### Data excerpts:
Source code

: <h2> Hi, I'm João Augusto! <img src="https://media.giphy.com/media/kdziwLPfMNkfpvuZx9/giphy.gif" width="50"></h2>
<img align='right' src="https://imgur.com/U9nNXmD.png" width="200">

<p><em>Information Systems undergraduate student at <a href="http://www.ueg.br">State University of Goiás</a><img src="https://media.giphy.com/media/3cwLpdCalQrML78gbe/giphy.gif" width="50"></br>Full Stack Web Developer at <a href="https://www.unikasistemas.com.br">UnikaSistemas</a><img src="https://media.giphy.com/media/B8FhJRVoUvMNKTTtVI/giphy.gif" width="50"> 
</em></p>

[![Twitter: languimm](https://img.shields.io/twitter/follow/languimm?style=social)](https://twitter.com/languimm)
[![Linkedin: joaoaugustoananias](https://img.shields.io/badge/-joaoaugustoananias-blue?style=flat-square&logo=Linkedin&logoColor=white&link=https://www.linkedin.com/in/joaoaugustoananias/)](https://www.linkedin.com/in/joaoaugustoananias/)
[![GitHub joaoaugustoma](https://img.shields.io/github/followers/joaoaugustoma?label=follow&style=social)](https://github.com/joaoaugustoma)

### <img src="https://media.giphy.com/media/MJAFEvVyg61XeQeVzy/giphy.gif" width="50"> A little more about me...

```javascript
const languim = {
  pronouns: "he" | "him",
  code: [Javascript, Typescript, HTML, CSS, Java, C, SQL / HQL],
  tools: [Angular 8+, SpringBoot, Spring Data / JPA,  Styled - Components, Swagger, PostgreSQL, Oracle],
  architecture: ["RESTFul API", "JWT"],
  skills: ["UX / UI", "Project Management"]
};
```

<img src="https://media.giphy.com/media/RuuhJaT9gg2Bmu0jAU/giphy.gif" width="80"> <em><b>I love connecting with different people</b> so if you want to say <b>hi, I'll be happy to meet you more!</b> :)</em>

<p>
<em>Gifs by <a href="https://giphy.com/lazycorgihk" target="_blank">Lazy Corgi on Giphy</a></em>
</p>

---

### Your objective:
Given the listing above, print all of it word for word.

### Exercise output:
Source code

: <h2> Hi, I'm João Augusto! <img src="https://media.giphy.com/media/kdziwLPfMNkfpvuZx9/giphy.gif" width="50"></h2>
<img align='right' src="https://imgur.com/U9nNXmD.png" width="200">

<p><em>Information Systems undergraduate student at <a href="http://www.ueg.br">State University of Goiás</a><img src="https://media.giphy.com/media/3cwLpdCalQrML78gbe/giphy.gif" width="50"></br>Full Stack Web Developer at <a href="https://www.unikasistemas.com.br">UnikaSistemas</a><img src="https://media.giphy.com/media/B8FhJRVoUvMNKTTtVI/giphy.gif" width="50"> 
</em></p>

[![Twitter: languimm](https://img.shields.io/twitter/follow/languimm?style=social)](https://twitter.com/languimm)
[![Linkedin: joaoaugustoananias](https://img.shields.io/badge/-joaoaugustoananias-blue?style=flat-square&logo=Linkedin&logoColor=white&link=https://www.linkedin.com/in/joaoaugustoananias/)](https://www.linkedin.com/in/joaoaugustoananias/)
[![GitHub joaoaugustoma](https://img.shields.io/github/followers/joaoaugustoma?label=follow&style=social)](https://github.com/joaoaugustoma)

### <img src="https://media.giphy.com/media/MJAFEvVyg61XeQeVzy/giphy.gif" width="50"> A little more about me...

```javascript
const languim = {
  pronouns: "he" | "him",
  code: [Javascript, Typescript, HTML, CSS, Java, C, SQL / HQL],
  tools: [Angular 8+, SpringBoot, Spring Data / JPA,  Styled - Components, Swagger, PostgreSQL, Oracle],
  architecture: ["RESTFul API", "JWT"],
  skills: ["UX / UI", "Project Management"]
};
```

<img src="https://media.giphy.com/media/RuuhJaT9gg2Bmu0jAU/giphy.gif" width="80"> <em><b>I love connecting with different people</b> so if you want to say <b>hi, I'll be happy to meet you more!</b> :)</em>

<p>
<em>Gifs by <a href="https://giphy.com/lazycorgihk" target="_blank">Lazy Corgi on Giphy</a></em>
</p>

---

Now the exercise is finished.